'''

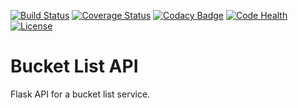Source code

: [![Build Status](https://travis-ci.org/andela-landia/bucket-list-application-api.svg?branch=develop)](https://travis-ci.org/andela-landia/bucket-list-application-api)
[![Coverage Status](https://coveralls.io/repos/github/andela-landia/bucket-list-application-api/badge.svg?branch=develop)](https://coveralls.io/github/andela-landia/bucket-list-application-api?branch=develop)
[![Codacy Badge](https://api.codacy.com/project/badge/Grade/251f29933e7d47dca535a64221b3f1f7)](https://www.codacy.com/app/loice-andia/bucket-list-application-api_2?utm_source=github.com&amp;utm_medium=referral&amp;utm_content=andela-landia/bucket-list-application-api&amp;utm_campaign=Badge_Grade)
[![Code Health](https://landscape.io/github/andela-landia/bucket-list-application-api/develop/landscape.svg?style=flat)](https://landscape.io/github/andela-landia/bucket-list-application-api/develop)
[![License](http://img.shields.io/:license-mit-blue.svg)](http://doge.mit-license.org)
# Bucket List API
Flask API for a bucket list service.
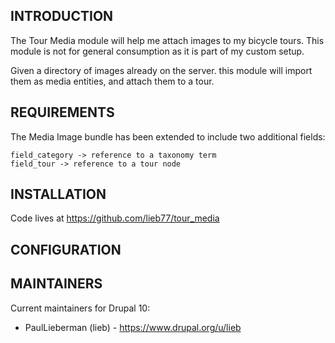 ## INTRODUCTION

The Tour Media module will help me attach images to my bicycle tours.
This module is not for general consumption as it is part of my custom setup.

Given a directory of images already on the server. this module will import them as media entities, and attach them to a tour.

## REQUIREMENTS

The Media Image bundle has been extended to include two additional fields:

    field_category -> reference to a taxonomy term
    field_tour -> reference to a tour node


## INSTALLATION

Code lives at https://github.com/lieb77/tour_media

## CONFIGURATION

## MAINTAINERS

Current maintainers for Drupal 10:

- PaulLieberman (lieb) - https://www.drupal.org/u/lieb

'''
'''

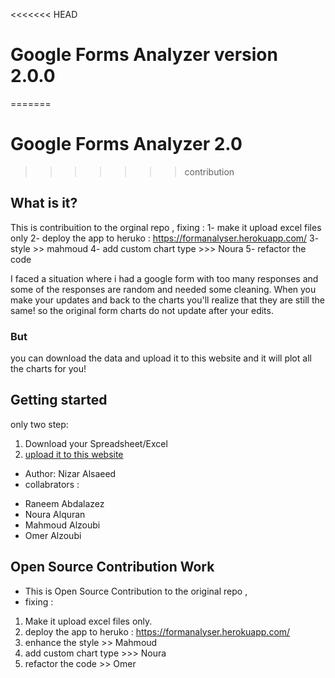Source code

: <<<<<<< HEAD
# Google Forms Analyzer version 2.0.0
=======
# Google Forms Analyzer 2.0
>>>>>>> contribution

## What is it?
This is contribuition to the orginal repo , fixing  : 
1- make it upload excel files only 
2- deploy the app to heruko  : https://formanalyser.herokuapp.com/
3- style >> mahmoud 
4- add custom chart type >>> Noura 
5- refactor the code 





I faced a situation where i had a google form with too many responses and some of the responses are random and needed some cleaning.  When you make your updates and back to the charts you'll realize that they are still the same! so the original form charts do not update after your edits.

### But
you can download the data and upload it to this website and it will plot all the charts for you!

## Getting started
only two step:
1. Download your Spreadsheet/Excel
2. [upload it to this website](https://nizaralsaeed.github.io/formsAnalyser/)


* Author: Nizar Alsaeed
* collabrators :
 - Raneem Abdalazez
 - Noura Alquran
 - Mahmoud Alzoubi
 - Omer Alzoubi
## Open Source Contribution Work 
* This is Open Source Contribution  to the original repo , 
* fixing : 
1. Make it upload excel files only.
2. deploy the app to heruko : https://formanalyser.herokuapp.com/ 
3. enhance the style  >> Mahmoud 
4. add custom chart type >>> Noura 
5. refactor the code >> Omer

'''
'''

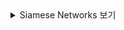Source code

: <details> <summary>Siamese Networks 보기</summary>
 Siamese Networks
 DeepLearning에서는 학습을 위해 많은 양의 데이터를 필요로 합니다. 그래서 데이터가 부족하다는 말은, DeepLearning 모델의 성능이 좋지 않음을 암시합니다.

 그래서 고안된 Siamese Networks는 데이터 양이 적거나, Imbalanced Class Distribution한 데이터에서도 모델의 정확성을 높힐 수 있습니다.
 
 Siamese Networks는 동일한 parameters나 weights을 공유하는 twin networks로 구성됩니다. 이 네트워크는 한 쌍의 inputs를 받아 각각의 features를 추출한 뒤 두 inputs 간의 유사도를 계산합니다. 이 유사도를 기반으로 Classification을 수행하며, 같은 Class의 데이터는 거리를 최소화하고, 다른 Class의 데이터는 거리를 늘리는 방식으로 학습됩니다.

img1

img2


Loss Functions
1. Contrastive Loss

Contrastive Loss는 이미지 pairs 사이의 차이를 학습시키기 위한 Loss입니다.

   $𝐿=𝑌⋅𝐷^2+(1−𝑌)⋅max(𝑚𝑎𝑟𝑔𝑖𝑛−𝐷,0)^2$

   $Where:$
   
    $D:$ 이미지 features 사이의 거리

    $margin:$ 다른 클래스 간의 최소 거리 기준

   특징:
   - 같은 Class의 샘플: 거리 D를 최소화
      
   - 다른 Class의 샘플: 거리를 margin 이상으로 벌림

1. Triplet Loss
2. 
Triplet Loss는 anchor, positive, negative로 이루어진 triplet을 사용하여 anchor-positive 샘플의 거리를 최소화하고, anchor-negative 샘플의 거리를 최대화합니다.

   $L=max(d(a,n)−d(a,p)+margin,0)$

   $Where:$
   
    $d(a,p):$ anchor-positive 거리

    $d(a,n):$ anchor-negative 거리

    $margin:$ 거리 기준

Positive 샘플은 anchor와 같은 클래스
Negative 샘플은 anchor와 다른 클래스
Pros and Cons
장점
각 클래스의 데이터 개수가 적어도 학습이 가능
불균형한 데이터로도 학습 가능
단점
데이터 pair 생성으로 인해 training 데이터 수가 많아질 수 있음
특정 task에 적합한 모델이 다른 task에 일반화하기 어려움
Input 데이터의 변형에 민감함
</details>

'''

> [What you are asked to do] Copy the lines of the data above exactly as written, beginning with the line containing "## INSTALLATION" and ending with the line containing "- PaulLieberman (lieb)", and leave out all other lines.

> [Expected answer]
## INSTALLATION

Code lives at https://github.com/lieb77/tour_media

## CONFIGURATION

## MAINTAINERS

Current maintainers for Drupal 10:

- PaulLieberman (lieb) - https://www.drupal.org/u/lieb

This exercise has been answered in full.